== HOW TO COMPLETE THIS TASK ==
Only some lines are wanted: please transcribe exactly those from the one containing "- Teste em dispositivo" through the end of the data, pictures excluded.

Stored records
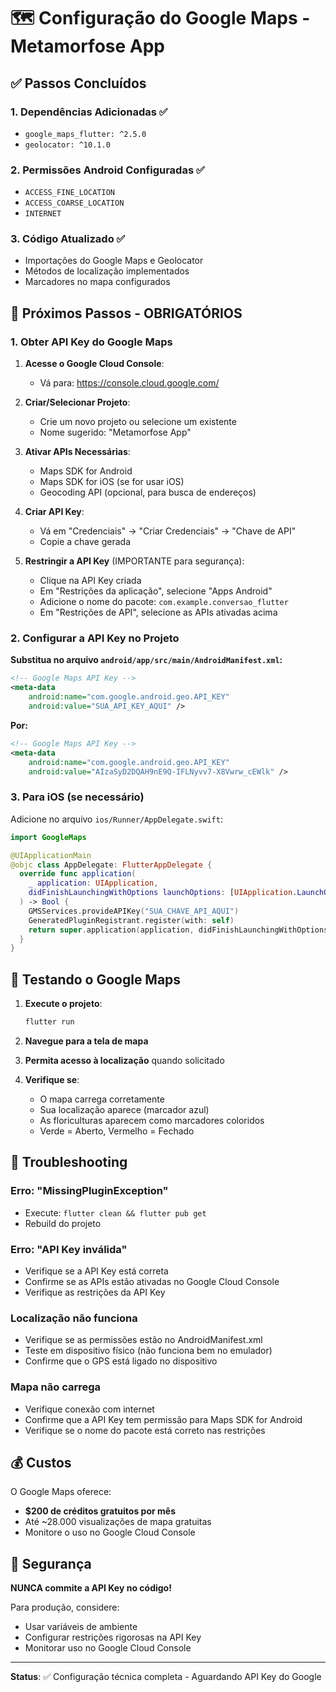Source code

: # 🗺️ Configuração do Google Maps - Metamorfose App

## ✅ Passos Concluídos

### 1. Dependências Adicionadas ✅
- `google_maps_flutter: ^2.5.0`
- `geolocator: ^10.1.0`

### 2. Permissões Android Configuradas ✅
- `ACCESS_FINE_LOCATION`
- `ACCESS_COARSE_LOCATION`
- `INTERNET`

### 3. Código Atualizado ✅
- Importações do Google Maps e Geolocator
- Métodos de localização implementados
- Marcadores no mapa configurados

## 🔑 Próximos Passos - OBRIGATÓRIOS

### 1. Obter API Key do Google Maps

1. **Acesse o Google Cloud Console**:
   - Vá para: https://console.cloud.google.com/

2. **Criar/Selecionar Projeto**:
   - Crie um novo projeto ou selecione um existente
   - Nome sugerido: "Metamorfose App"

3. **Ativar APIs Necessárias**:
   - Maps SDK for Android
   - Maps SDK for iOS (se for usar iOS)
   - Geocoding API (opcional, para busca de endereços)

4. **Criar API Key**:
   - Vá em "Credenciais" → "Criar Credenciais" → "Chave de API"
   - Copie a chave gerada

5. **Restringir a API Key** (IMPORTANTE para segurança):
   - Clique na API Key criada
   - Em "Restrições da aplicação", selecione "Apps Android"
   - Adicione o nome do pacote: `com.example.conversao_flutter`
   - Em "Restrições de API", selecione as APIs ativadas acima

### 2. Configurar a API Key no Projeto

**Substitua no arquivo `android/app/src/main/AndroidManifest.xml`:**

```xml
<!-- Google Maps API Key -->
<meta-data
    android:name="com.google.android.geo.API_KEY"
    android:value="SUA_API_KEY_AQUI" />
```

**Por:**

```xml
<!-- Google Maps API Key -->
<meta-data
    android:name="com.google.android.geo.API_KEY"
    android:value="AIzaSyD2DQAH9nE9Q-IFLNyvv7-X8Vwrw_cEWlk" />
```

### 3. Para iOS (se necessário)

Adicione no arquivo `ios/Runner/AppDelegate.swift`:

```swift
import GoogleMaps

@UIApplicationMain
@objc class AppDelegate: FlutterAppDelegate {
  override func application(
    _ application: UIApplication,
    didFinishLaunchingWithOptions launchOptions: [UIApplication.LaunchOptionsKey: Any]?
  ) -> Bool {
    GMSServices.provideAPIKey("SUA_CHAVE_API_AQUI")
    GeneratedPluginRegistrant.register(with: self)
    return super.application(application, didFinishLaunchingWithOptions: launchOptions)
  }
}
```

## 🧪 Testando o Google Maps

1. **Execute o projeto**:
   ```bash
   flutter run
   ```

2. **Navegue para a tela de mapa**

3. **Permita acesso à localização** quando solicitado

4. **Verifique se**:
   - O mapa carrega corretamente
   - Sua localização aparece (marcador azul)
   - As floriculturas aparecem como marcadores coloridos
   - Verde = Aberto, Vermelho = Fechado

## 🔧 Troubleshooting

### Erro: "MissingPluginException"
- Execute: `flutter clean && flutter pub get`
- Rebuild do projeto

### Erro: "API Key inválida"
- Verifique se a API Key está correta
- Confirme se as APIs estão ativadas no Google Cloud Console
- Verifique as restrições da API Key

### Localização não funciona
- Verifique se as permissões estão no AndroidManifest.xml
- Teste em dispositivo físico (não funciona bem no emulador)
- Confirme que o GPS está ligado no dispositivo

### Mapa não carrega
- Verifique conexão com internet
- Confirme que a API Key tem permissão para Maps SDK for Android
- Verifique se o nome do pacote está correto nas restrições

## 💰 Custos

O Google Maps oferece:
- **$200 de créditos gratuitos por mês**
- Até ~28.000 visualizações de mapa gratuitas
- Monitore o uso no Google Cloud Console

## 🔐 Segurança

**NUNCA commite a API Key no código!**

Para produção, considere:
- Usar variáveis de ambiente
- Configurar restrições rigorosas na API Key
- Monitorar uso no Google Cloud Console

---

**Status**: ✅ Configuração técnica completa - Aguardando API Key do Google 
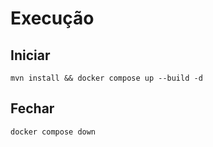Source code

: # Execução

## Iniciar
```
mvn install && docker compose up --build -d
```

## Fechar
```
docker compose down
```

== ANSWER FOR THE TASK ==
- Teste em dispositivo físico (não funciona bem no emulador)
- Confirme que o GPS está ligado no dispositivo

### Mapa não carrega
- Verifique conexão com internet
- Confirme que a API Key tem permissão para Maps SDK for Android
- Verifique se o nome do pacote está correto nas restrições

## 💰 Custos

O Google Maps oferece:
- **$200 de créditos gratuitos por mês**
- Até ~28.000 visualizações de mapa gratuitas
- Monitore o uso no Google Cloud Console

## 🔐 Segurança

**NUNCA commite a API Key no código!**

Para produção, considere:
- Usar variáveis de ambiente
- Configurar restrições rigorosas na API Key
- Monitorar uso no Google Cloud Console

---

**Status**: ✅ Configuração técnica completa - Aguardando API Key do Google 
Source code

: # Execução

## Iniciar
```
mvn install && docker compose up --build -d
```

## Fechar
```
docker compose down
```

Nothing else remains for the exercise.